Implikasi bagi Kebijakan Perlindungan Sosial
Pemahaman bahwa desil ditentukan oleh banyak variabel sekaligus memiliki konsekuensi langsung bagi perumusan kebijakan. Program bantuan yang menyasar desil satu hingga empat, misalnya, tidak dapat dirancang hanya dengan melihat satu indikator seperti pendapatan bulanan. Kondisi perumahan, akses pendidikan anak, kepemilikan aset produktif, dan keterpaparan terhadap risiko ekonomi semuanya turut membentuk gambaran kesejahteraan yang utuh.
Pendekatan multidimensi juga mengurangi risiko salah sasaran. Sebuah rumah tangga yang secara nominal memiliki pendapatan di atas ambang batas, tetapi tidak memiliki akses terhadap layanan kesehatan atau menghadapi beban utang yang tinggi, tetap dapat berada pada posisi desil yang lebih rendah ketika seluruh variabel dievaluasi secara bersamaan. Sebaliknya, rumah tangga dengan aset produktif yang memadai namun tanpa akses layanan dasar juga akan mendapat penilaian yang mencerminkan kondisi riilnya.
Keterbukaan metodologi yang disampaikan Amalia di hadapan publik menandai upaya BPS untuk meningkatkan transparansi proses statistik sosial. Ketika masyarakat memahami bahwa pengelompokan desil bukan hasil dari satu angka tunggal, melainkan produk dari evaluasi berlapis yang diperbarui secara berkala, kepercayaan terhadap data statistik nasional diharapkan semakin menguat. Hal ini penting mengingat desil menjadi rujukan utama bagi alokasi anggaran perlindungan sosial yang menyentuh puluhan juta rumah tangga setiap tahunnya.
Related Reading
Frequently Asked Questions
What is BPS Ungkap Cara Tentukan Kelompok Desil?

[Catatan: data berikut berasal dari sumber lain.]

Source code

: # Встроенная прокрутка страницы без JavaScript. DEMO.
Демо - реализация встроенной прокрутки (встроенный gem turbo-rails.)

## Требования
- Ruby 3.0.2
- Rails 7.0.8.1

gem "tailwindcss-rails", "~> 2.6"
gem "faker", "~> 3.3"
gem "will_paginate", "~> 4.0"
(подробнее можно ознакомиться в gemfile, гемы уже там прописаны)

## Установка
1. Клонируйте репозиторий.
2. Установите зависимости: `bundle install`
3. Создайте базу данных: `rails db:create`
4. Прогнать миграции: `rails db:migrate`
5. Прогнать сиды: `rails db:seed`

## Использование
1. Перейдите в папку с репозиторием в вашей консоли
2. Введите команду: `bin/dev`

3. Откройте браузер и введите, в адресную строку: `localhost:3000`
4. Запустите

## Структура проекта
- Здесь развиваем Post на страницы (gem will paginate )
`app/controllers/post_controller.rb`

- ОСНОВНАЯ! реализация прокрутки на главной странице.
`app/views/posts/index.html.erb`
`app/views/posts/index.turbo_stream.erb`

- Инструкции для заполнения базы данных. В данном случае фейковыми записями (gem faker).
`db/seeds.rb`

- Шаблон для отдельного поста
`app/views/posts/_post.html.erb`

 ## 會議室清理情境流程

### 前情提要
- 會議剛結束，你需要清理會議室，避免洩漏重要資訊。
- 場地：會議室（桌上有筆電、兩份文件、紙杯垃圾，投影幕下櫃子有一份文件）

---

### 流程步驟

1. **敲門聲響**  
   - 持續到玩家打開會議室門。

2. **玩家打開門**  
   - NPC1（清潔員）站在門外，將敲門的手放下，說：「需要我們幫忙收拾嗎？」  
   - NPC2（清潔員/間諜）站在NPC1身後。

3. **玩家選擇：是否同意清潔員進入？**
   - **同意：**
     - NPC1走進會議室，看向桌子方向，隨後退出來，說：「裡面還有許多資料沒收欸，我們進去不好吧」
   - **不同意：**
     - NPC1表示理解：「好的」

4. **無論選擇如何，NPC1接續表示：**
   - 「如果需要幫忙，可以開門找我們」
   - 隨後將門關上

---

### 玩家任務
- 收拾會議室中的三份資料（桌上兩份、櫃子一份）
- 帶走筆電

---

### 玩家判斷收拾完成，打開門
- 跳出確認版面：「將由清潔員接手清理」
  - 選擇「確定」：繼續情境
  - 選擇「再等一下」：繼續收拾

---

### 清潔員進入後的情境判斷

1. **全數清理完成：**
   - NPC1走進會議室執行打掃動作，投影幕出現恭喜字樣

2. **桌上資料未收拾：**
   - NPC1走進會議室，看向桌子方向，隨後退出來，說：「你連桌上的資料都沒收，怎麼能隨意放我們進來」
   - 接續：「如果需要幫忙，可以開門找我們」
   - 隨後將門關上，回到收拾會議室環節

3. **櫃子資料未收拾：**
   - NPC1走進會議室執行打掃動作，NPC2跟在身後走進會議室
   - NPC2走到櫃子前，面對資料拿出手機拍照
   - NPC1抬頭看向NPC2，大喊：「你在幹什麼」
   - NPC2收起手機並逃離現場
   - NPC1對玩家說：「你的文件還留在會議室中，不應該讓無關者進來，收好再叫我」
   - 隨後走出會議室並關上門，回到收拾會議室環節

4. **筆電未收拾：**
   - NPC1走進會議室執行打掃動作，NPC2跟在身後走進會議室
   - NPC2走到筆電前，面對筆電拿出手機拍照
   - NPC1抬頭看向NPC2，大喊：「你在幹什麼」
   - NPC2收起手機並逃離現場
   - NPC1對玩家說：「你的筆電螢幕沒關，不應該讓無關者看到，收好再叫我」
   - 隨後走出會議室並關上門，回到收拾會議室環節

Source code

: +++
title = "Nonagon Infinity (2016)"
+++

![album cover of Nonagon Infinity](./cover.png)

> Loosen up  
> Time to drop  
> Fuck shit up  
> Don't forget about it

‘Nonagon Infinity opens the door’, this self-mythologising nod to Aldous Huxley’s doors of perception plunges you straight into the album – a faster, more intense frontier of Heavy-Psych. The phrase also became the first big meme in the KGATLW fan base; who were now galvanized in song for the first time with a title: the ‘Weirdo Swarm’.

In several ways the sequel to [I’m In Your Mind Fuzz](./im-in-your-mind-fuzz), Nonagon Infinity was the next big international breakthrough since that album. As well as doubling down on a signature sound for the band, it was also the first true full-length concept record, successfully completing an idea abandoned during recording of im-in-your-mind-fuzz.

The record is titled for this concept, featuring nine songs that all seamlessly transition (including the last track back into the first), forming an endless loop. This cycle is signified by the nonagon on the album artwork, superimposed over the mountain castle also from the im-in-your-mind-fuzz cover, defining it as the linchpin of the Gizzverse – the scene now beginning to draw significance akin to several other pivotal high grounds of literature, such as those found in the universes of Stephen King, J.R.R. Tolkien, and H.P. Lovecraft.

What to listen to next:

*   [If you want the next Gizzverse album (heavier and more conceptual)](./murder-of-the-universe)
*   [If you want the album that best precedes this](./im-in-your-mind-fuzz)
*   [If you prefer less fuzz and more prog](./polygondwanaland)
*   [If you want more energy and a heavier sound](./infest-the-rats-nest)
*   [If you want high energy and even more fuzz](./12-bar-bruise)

BPS Ungkap Cara Tentukan Kelompok Desil is the main topic of this guide. The article explains the context, practical details, and next steps readers should understand.
Why does BPS Ungkap Cara Tentukan Kelompok Desil matter?
BPS Ungkap Cara Tentukan Kelompok Desil matters because readers are looking for a useful answer, not just a short summary. Good content should match search intent and help them decide what to do next.